Stored data:
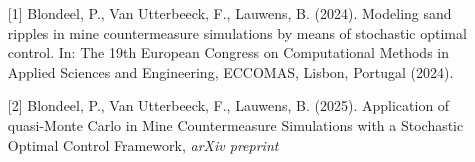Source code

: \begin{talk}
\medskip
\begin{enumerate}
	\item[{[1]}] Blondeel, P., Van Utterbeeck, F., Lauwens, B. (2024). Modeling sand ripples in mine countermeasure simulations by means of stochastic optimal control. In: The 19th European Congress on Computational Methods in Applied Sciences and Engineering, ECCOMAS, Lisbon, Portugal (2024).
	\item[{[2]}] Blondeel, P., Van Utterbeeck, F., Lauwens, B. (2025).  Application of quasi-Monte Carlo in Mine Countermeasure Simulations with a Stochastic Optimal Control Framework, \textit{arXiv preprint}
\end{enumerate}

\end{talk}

■ **HOW TO COMPLETE THIS TASK**
With pictures excluded, the data must be transcribed in full and to the letter.

■ **WRITTEN SOLUTION**
Source code

: \begin{talk}
\medskip
\begin{enumerate}
	\item[{[1]}] Blondeel, P., Van Utterbeeck, F., Lauwens, B. (2024). Modeling sand ripples in mine countermeasure simulations by means of stochastic optimal control. In: The 19th European Congress on Computational Methods in Applied Sciences and Engineering, ECCOMAS, Lisbon, Portugal (2024).
	\item[{[2]}] Blondeel, P., Van Utterbeeck, F., Lauwens, B. (2025).  Application of quasi-Monte Carlo in Mine Countermeasure Simulations with a Stochastic Optimal Control Framework, \textit{arXiv preprint}
\end{enumerate}

\end{talk}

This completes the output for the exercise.